Your foot rolls in (pronates), leading to your kneecap mistracking and scraping along one side of the patellar groove, leading to the cartilage under your kneecap getting eroded away, leading to ... pain.

So what’s the solution? Interestingly, one would assume -- after such a bleak kind of structuralist analysis -- that nothing short of surgery to fix the cursed defect would do much good.

But actually, he states that arthroscopic surgery helps maybe one out of 100,000 sufferers (a bit hyperbolic I’d say, and I’m no fan of surgery either). No, the real solution: orthotics.

His apostolic faith in orthotics made me smile. Here is the New York Times telling us that a longtime researcher into orthotics has found they don’t really work and when they do, it’s not clear why. And so, “The idea that they are supposed to correct mechanical-alignment problems does not hold up.” (After reading the article I bravely gave up the shoe orthotics I thought I couldn’t live without, and I’m perfectly fine today without them).

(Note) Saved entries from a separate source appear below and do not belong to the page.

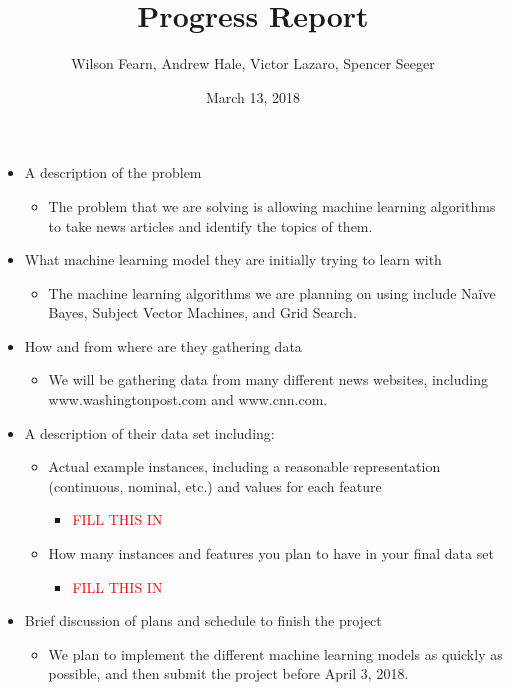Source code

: \documentclass[fleqn,11pt]{article}
\begin{document}
\lstset{
  language=Python,
  basicstyle=\small,          %
  keywordstyle=\bfseries,
  identifierstyle=,           %
  commentstyle=,              %
  stringstyle=\ttfamily,      %
  showstringspaces=false,     %
  numbers=left,
  numberstyle=\tiny,
  numbersep=5pt,
  frame=tb,
}

\title{Progress Report}
\author{Wilson Fearn, Andrew Hale, Victor Lazaro, Spencer Seeger}
\date{March 13, 2018}
\maketitle

\begin{itemize}
  \item A description of the problem
    \begin{itemize}
      \item The problem that we are solving is allowing machine learning algorithms to take news articles and identify the topics of them.
    \end{itemize}
  \item What machine learning model they are initially trying to learn with
    \begin{itemize}
      \item The machine learning algorithms we are planning on using include Na{\"i}ve Bayes, Subject Vector Machines, and Grid Search.
    \end{itemize}
  \item How and from where are they gathering data
    \begin{itemize}
      \item We will be gathering data from many different news websites, including www.washingtonpost.com and www.cnn.com.
    \end{itemize}
  \item A description of their data set including:
    \begin{itemize}
      \item Actual example instances, including a reasonable representation (continuous, nominal, etc.) and values for each feature
        \begin{itemize}
          \item \textcolor{red}{FILL THIS IN}
        \end{itemize}
      \item How many instances and features you plan to have in your final data set
        \begin{itemize}
          \item \textcolor{red}{FILL THIS IN}
        \end{itemize}
    \end{itemize}
    \item Brief discussion of plans and schedule to finish the project
    \begin{itemize}
      \item We plan to implement the different machine learning models as quickly as possible, and then submit the project before April 3, 2018.
    \end{itemize}
\end{itemize}
\end{document}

As for Running Doc’s “first mover” in his chain of events resulting in knee pain misery -- that maltracking patella -- that too may not be the problem for a large number of cases of knee pain. (See this study I’ve linked to about a kajillion times.)

So at this point you may be thinking, “Okay smarty pants who isn’t a doctor, what’s your religion?” And I’d have to say my thinking aligns best with that of Dr. Scott F. Dye and his thinking on “envelope of function” (see here). Basically, when you exceed that envelope over a period of time, you’ll get knee discomfort then pain. If I were talking to Laura G. about her problem, I’d be more curious about the following than what her feet are doing:

What’s your weight? Is it where it needs to be? Has it changed recently? By how much?

Did your amount of non-exercise movement change before the onset of knee pain?

Were there any traumatic knee events you suffered in the year or two preceding the knee pain?

Can you describe how you use your knees, 24/7, during a typical week?

Of course I could be off base with this line of inquiry in Laura G.’s particular case. It’s always possible that she was born with crappy feet and is now paying the price for it. But somehow I doubt that’s the real problem.